Source texts of formatted documents:
• • •
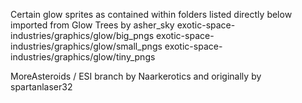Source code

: Certain glow sprites as contained within folders listed directly below imported from Glow Trees by asher_sky
exotic-space-industries/graphics/glow/big_pngs
exotic-space-industries/graphics/glow/small_pngs
exotic-space-industries/graphics/glow/tiny_pngs

MoreAsteroids / ESI branch by 
    Naarkerotics and
originally by
    spartanlaser32 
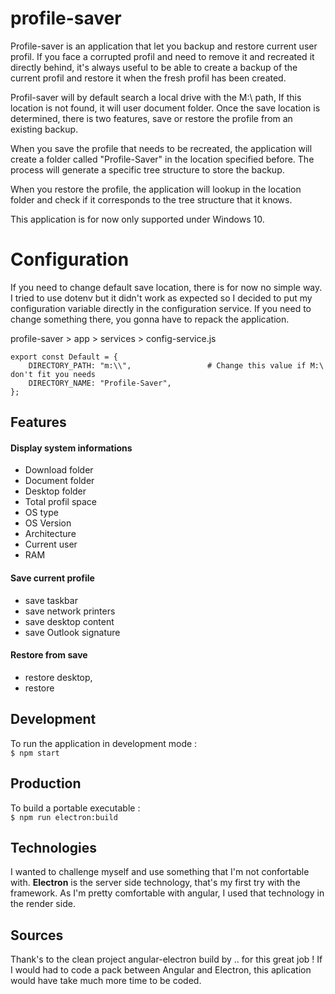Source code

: # profile-saver

Profile-saver is an application that let you backup and restore current user profil. If you face a corrupted profil and need to remove it and recreated it directly behind, it's always
useful to be able to create a backup of the current profil and restore it when the fresh profil has been created.

Profil-saver will by default search a local drive with the M:\ path, If this location is not found, it will user document folder. Once the save location is determined, there is two features, save or restore the profile from an existing backup.

When you save the profile that needs to be recreated, the application will create a folder called "Profile-Saver" in the location specified before. The process will generate a specific tree structure to store the backup.

When you restore the profile, the application will lookup in the location folder and check if it corresponds to the tree structure that it knows.

This application is for now only supported under Windows 10.

# Configuration
If you need to change default save location, there is for now no simple way. I tried to use dotenv but it didn't work as expected so I decided to put my configuration variable directly in the configuration service. If you need to change something there, you gonna have to repack the application.

profile-saver > app > services > config-service.js

    export const Default = {
        DIRECTORY_PATH: "m:\\",                 # Change this value if M:\ don't fit you needs
        DIRECTORY_NAME: "Profile-Saver",
    };

## Features

#### Display system informations
 - Download folder
 - Document folder
 - Desktop folder
 - Total profil space
 - OS type
 - OS Version
 - Architecture
 - Current user
 - RAM

#### Save current profile  
 - save taskbar
 - save network printers
 - save desktop content
 - save Outlook signature

#### Restore from save
 - restore desktop, 
 - restore 

## Development

To run the application in development mode :  
``$ npm start``

## Production

To build a portable executable :  
``$ npm run electron:build``


## Technologies
I wanted to challenge myself and use something that I'm not confortable with. **Electron** is the server side technology, that's my first try with the framework. As I'm pretty comfortable with angular, I used that technology in the render side.

## Sources
 Thank's to the clean project angular-electron build by .. for this great job ! If I would had to code a pack between Angular and Electron, this aplication would have take much more time to be coded.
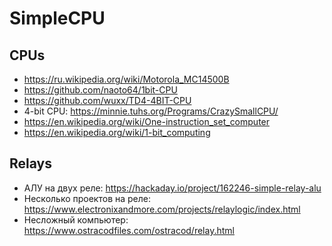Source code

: # SimpleCPU

## CPUs

* https://ru.wikipedia.org/wiki/Motorola_MC14500B
* https://github.com/naoto64/1bit-CPU
* https://github.com/wuxx/TD4-4BIT-CPU
* 4-bit CPU: https://minnie.tuhs.org/Programs/CrazySmallCPU/
* https://en.wikipedia.org/wiki/One-instruction_set_computer
* https://en.wikipedia.org/wiki/1-bit_computing

## Relays

* АЛУ на двух реле: https://hackaday.io/project/162246-simple-relay-alu
* Несколько проектов на реле: https://www.electronixandmore.com/projects/relaylogic/index.html
* Несложный компьютер: https://www.ostracodfiles.com/ostracod/relay.html
  
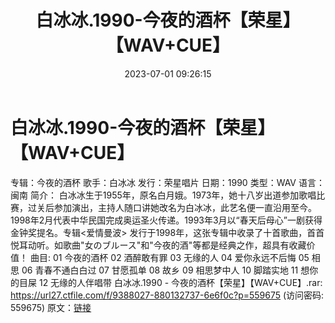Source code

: ﻿---
title: 白冰冰.1990-今夜的酒杯【荣星】【WAV+CUE】
date: 2023-07-01 09:26:15
categories: WAV车载音乐、镜像
tags: 华语中文
---
# 白冰冰.1990-今夜的酒杯【荣星】【WAV+CUE】

专辑：今夜的酒杯
歌手：白冰冰
发行：荣星唱片
日期：1990
类型：WAV
语言：闽南
简介：
白冰冰生于1955年，原名白月娥。1973年，她十八岁出道参加歌唱比赛，过关后参加演出，主持人随口讲她改名为白冰冰，此艺名便一直沿用至今。1998年2月代表中华民国完成奥运圣火传递。1993年3月以“春天后母心”一剧获得金钟奖提名。专辑<爱情曼波>
发行于1998年，这张专辑中收录了十首歌曲，首首悦耳动听。如歌曲"女のブルース"和"今夜的酒"等都是经典之作，超具有收藏价值！
曲目:
01 今夜的酒杯
02 酒醉敢有罪
03 无缘的人
04 爱你永远不后悔
05 相思
06 青春不通白白过
07 甘愿孤单
08 故乡
09 相思梦中人
10 脚踏实地
11 想你的目屎
12 无缘的人伴唱带
白冰冰.1990 - 今夜的酒杯【荣星】【WAV+CUE】.rar: https://url27.ctfile.com/f/9388027-880132737-6e6f0c?p=559675
(访问密码: 559675)
原文：[链接](https://blog.sina.com.cn/s/blog_1647c7e76010312ic.html)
• • •
Assignment: Take every line above where "needs" appears and copy it.

Completed exercise:
When you save the profile that needs to be recreated, the application will create a folder called "Profile-Saver" in the location specified before. The process will generate a specific tree structure to store the backup.
        DIRECTORY_PATH: "m:\\",                 # Change this value if M:\ don't fit you needs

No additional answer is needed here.